Conclusion

Bilan de la formation

Cette année a confirmé que la rédaction technique correspond bien à ce que j’aime faire : comprendre un sujet complexe, retrouver les bonnes informations, les organiser et les rendre plus simples à utiliser.

La formation m’a permis d’élargir mes compétences bien au-delà de la rédaction classique. J’ai travaillé sur des projets de documentation structurée, de design d’information, de datavisualisation, d’e-learning, de localisation et de publication web. J’ai aussi découvert des outils très différents, comme Heretto, FrameMaker, Flourish, Framer ou encore les logiciels Adobe.

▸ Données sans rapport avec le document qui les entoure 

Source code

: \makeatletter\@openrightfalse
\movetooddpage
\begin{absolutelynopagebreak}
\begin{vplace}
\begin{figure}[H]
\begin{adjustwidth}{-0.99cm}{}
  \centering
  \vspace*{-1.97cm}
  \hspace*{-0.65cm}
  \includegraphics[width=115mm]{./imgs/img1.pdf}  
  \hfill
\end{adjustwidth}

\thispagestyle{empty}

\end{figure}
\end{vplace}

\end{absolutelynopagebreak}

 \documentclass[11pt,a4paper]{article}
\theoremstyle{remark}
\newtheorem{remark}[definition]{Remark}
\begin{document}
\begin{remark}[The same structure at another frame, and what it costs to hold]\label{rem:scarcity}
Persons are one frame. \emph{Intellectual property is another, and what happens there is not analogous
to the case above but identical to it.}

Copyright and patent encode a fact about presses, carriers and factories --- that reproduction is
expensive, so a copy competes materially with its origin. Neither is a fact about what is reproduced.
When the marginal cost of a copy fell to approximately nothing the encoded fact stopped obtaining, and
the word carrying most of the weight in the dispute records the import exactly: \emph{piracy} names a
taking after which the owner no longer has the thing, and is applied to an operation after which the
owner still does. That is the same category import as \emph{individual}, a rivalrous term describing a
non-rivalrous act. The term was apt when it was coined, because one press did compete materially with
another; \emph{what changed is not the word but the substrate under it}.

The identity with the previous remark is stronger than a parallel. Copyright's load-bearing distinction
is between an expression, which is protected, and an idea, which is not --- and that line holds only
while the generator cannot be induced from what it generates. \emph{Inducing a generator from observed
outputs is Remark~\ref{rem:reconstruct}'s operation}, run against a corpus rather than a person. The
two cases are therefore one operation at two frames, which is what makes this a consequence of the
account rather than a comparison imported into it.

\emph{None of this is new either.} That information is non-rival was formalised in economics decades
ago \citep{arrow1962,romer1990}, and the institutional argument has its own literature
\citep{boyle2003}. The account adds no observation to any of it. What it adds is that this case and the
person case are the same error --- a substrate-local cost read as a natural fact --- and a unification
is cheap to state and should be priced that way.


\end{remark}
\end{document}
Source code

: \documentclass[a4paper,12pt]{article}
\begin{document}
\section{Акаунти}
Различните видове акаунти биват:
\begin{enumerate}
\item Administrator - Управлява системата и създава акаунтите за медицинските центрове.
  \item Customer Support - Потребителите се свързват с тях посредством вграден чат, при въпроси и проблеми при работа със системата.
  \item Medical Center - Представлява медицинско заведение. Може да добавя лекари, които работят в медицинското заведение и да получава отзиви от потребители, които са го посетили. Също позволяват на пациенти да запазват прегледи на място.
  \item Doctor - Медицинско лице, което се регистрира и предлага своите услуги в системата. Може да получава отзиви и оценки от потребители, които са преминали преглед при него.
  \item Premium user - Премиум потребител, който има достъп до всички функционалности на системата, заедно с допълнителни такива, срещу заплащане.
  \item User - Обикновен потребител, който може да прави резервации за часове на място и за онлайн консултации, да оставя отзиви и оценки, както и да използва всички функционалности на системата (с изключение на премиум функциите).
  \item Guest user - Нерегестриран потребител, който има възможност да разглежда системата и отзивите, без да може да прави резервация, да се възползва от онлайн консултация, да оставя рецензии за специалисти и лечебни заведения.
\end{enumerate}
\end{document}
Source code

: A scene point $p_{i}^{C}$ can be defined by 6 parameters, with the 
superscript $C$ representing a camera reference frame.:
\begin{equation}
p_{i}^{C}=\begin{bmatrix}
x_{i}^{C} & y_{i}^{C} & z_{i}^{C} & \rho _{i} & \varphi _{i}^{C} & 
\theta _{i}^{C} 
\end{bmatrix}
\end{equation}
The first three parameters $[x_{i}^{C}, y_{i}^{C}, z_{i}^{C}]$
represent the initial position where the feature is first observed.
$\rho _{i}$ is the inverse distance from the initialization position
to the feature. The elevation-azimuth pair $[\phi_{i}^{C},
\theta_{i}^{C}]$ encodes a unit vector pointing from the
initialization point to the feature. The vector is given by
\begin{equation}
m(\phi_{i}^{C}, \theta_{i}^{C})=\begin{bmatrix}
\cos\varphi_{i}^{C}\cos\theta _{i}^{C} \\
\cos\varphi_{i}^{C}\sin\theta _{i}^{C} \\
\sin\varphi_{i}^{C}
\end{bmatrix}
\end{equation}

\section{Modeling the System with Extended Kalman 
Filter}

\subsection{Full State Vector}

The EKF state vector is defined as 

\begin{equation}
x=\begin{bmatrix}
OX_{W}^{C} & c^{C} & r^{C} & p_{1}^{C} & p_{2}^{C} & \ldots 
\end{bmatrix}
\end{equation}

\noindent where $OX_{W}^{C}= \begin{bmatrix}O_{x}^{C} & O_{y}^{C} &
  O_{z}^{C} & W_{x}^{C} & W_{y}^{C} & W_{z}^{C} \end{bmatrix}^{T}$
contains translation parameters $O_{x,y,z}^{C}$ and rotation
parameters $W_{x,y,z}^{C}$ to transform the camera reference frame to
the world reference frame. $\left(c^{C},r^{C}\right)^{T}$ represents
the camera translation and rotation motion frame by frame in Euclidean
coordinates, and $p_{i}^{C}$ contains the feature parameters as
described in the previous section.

L’alternance à SNCF Réseau m’a apporté une autre forme d’apprentissage. Les supports étaient moins variés que dans les projets universitaires, mais les contenus beaucoup plus techniques. Il fallait comprendre un environnement métier complexe, croiser plusieurs référentiels et trouver le bon niveau de détail selon les lecteurs.

Cette expérience m’a aussi permis d’identifier certaines limites. Les documents étaient principalement produits sous Word, avec de nombreuses répétitions d’un fichier à l’autre. J’ai donc peu pratiqué la rédaction modulaire en entreprise, alors qu’il s’agit d’une compétence que je souhaite approfondir. Tout était également rédigé en français, ce qui ne m’a pas permis d’appliquer l’anglais technique dans un contexte professionnel.

Malgré ces écarts, la formation et l’alternance ont été complémentaires. L’université m’a apporté de la variété, des méthodes et de nouveaux outils. L’entreprise m’a appris à travailler avec de vraies contraintes documentaires, des contenus spécialisés et des besoins concrets.

Projection professionnelle

À court terme, je souhaite travailler comme rédactrice technique ou ingénieure documentaire. Ces deux métiers correspondent à ce que j’aime faire : comprendre des contenus complexes, les structurer, assurer leur cohérence et penser aussi à leur mise à jour dans le temps. Le poste d’ingénieure documentaire m’intéresse notamment pour sa dimension plus large, avec la gestion des sources, des outils, des workflows et du cycle de vie de la documentation.

J’aimerais exercer dans un environnement où l’anglais fait réellement partie du travail. C’est une langue que j’apprécie beaucoup et que je souhaite continuer à améliorer dans un cadre professionnel, notamment à travers la rédaction, la terminologie ou les échanges avec des équipes internationales.

Les secteurs de la santé et de l’informatique m’attirent particulièrement. Dans la santé, la qualité et la clarté de l’information ont un impact très concret. Dans l’informatique, notamment au sein d’une entreprise qui développe des logiciels, je pourrais travailler sur des guides utilisateurs, de l’aide en ligne, des procédures ou des contenus destinés à accompagner les évolutions du produit.

Idéalement, je souhaiterais rejoindre un grand groupe. Les possibilités de mobilité interne et d’évolution y sont généralement plus nombreuses que dans une petite structure. Cela me permettrait de commencer sur un poste de rédaction technique, puis d’évoluer progressivement vers davantage de gestion documentaire, de structuration des contenus ou de pilotage de projets.